If there was just one thing Mark Drakeford’s government could do to help curb, longer term, reruns of the mayhem stemming from Tory administrations, it would be to make regular, vigorous political debate a distinct and specific part of Welsh schools’ core curriculums.

Currently, ‘citizenship and politics’ as a subject crops up in various areas of the school agenda, with an attendant legal requirement on teachers to observe impartiality. You can’t really argue with that, but the flip-side of this injunction will be anxiety about straying beyond the non-partisan, a fear with definite drawbacks.

The danger is that, for school students, a mere clinical teaching of the subject may well fail to activate meaningful involvement with a subject central to everyone’s lives. There’s a need to guard against freedom of expression and of thinking being frustrated by an over-rigorous insistence on steering a middle course. For teachers, that may not be easy.

Which is why students need specific curricular time for regular, free-flowing formalised political debate. Without this chance to work out and air views, they will be inadequately clued-up to discern the ceaseless undercurrent of persuasion and overt propaganda generated by too many politicians and their media and social media allies. Or, in addition, to recognise how data and algorithmic control is more and more being used to influence behaviour, all the way from discreet or subliminal prods to how we vote.

There are reasons to be cheerful. During Greta Thunberg’s headiest days, secondary school students in Aberystwyth repeatedly took to the streets in solidarity with Extinction Rebellion’s cry from the heart for a planet on the edge of elimination.

There’s no argument that, if we want an adequately functioning democracy, we can’t do without a population that, politically, has got its head screwed on. And there’s a way to go.

Just after Liz Truss finally slipped out the back door, voters were asked what they thought.

Radio interviewer: “Who do you think should be the next prime minister?”

Person in street: “Oh, Boris. He was such fun, and he had the country at heart. He was just hounded out of office.”

Interviewer: “What about Keir Starmer?”

Second voter: “No, never. I mean, on television sometimes, he doesn’t even wear a tie.”

Exceptional views? Perhaps.
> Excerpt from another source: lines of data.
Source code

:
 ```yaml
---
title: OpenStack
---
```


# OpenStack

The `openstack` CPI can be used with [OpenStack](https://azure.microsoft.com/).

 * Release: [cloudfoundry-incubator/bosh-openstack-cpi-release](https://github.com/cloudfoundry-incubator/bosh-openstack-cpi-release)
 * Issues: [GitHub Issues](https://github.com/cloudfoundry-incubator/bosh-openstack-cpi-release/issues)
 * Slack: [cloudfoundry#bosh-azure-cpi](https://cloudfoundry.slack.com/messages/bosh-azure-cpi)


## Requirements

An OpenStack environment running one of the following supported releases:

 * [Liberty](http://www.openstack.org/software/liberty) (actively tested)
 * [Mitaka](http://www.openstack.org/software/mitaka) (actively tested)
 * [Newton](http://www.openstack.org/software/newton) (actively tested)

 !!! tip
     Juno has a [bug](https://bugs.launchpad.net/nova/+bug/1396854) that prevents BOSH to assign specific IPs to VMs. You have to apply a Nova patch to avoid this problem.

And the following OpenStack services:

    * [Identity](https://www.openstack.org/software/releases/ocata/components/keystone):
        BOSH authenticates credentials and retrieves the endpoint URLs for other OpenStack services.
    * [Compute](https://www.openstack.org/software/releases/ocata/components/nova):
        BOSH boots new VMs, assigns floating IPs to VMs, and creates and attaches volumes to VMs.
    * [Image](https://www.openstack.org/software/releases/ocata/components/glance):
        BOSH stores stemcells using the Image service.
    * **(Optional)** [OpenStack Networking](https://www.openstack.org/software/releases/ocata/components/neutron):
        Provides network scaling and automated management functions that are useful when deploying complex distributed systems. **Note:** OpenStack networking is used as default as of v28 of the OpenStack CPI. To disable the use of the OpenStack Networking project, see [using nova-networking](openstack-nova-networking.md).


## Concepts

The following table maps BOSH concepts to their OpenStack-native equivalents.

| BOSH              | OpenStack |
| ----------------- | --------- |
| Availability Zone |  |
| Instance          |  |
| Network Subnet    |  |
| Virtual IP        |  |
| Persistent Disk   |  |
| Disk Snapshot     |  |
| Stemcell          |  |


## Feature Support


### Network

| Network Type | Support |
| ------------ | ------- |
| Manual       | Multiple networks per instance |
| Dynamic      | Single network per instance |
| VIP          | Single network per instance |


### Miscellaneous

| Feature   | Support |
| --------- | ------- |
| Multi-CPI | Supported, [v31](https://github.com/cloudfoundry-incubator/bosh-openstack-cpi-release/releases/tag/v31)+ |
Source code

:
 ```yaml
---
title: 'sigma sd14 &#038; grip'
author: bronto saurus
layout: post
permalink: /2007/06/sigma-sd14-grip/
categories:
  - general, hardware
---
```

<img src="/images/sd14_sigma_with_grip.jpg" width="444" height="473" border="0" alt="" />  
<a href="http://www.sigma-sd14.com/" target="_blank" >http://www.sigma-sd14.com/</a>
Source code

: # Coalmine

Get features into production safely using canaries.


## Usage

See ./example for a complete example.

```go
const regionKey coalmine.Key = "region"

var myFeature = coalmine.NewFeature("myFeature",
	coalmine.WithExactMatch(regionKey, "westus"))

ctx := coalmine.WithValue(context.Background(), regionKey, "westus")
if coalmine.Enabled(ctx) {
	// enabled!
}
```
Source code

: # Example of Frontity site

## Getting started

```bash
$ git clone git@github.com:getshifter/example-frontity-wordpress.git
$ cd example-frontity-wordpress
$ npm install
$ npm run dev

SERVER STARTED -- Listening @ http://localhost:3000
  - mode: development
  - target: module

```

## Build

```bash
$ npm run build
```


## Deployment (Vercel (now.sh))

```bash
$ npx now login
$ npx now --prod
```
Or perhaps a pointer to a lot of minds nicely softened by the manipulators of what passes for our democracy.

New balls, please...

Suddenly, for a moment, tennis appeared to be about to become a political power-tool, a potent expression of consumer revolt against the ruthless manoeuvrings of the international energy market and its puppets in the supply industries.

In Aberystwyth at least.

Gone would be any suggestion of Wimbledon niceties. From now on, and with a seven-month Welsh winter approaching from beyond the baseline, Aberystwyth’s version of the game would be as a spearhead in the latest chapter of the class-war, an example of grassroots rebellion to perhaps be copied throughout energy-price-exploited Britain.

Quite simply, tennis was going to be an electricity and gas substitute. It was going to keep us warm. Instead of crouching over one-bar electric fires, or trying to revive frozen fingers by clutching hot-water bottles filled from kettles over back-garden camp-fires started with old energy bills, we’d be out there, limbs swinging, smashing the ball at power company chief executives posing as blameless partners on the other side of the net.

Yes, well that was the plan. Until the county council seemed to scupper this ballsy uprising with a scheme to encroach on the town’s main tennis-courts at Plascrug by putting up a new building to take Ceredigion Museum exhibits now in storage. That plan, however, met a deluge of protest, including from players backing the soon-to-be-announced Aberystwyth End the Energy Racquet campaign.

Never let it be said, though, that this council can’t take a hint. It has duly pulled the project, explaining that it hadn’t followed “due process” and “was not signed off at the appropriate level of management”. (The suspicion must be that there may be those insensitive enough to seize on the latter statement to make an easy jibe about there being so many managers no-one was sure whose job it was to propel the scheme onwards.)

There follows a blatant Truss-style U-turn, which may infringe her copyright, the authority saying “it has no intention of reducing the external tennis court area at Plascrug… contrary to the site plan on the original planning application.” Departing from the Truss formula, however, the council then “apologises for any unnecessary concerns caused”.

But do shades of Kwasi Kwarteng remain? A central preference of the ex-chancellor was unfunded tax-cuts. So what, after all, would the Plascrug new-build have cost, and from where, for a council which says it’s more or less broke, would the money have come?

Meanwhile, assuming the dosh can be found, the heritage centre planned for Plascrug could still go ahead – housed, very appropriately, in an existing building that is part of Aberystwyth’s built heritage. The grade two-listed former chapel, more recently Academy pub, in Upper Great Darkgate Street, stands glorious and empty and for sale. The museum might even be able to spare wall-space for some of the thousands of publicly-owned, but never seen, oil paintings in storage at the National Library.